Goal of the exercise:
Copy every line of the records below where the word "mentioned" occurs.

Records for processing:
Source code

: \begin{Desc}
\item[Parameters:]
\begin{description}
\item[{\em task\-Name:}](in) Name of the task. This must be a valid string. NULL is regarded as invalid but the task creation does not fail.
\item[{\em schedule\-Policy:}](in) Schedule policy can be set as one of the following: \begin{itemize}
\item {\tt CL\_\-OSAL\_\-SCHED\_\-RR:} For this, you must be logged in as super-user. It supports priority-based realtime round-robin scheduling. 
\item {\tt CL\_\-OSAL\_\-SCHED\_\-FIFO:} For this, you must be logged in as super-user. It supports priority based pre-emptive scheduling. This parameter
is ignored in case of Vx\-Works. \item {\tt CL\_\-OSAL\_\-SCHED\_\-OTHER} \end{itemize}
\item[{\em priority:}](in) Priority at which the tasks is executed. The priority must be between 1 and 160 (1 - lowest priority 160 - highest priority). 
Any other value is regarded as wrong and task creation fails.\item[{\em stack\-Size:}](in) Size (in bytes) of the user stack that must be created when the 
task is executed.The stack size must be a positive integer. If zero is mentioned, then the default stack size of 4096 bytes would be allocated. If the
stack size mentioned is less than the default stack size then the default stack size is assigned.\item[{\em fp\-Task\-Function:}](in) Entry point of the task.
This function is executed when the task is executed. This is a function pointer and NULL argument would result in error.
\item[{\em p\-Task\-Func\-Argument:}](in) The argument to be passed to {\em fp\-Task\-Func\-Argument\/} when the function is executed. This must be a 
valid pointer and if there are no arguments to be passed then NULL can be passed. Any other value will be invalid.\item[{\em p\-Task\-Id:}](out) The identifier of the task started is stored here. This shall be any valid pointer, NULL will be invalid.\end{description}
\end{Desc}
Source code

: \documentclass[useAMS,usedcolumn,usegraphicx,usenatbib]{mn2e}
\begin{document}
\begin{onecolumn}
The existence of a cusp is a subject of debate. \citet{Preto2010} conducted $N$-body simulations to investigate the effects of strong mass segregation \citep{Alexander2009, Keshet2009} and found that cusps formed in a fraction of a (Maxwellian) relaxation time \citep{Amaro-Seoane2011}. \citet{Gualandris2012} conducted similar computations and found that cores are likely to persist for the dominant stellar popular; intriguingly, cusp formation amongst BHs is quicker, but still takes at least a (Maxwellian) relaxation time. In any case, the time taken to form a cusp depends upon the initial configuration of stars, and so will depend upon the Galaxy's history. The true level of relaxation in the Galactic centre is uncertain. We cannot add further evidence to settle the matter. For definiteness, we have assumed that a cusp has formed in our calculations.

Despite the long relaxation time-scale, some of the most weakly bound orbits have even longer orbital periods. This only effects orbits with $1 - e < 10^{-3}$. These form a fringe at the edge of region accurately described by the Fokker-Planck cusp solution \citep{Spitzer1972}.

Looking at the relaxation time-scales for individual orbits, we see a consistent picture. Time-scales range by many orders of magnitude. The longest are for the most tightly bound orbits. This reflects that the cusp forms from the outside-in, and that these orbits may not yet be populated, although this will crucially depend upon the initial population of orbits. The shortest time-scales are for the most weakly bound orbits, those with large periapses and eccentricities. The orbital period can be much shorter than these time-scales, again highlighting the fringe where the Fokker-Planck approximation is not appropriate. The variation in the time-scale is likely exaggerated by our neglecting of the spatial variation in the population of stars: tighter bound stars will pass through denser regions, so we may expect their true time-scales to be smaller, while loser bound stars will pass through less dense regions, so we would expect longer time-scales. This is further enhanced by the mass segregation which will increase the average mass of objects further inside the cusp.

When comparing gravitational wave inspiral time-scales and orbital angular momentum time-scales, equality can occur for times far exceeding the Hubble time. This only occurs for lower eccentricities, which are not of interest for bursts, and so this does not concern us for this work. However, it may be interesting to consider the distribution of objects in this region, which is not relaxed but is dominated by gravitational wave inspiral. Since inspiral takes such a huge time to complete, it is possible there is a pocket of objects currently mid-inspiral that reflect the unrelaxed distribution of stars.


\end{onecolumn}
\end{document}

Exercise solution:
task is executed.The stack size must be a positive integer. If zero is mentioned, then the default stack size of 4096 bytes would be allocated. If the
stack size mentioned is less than the default stack size then the default stack size is assigned.\item[{\em fp\-Task\-Function:}](in) Entry point of the task.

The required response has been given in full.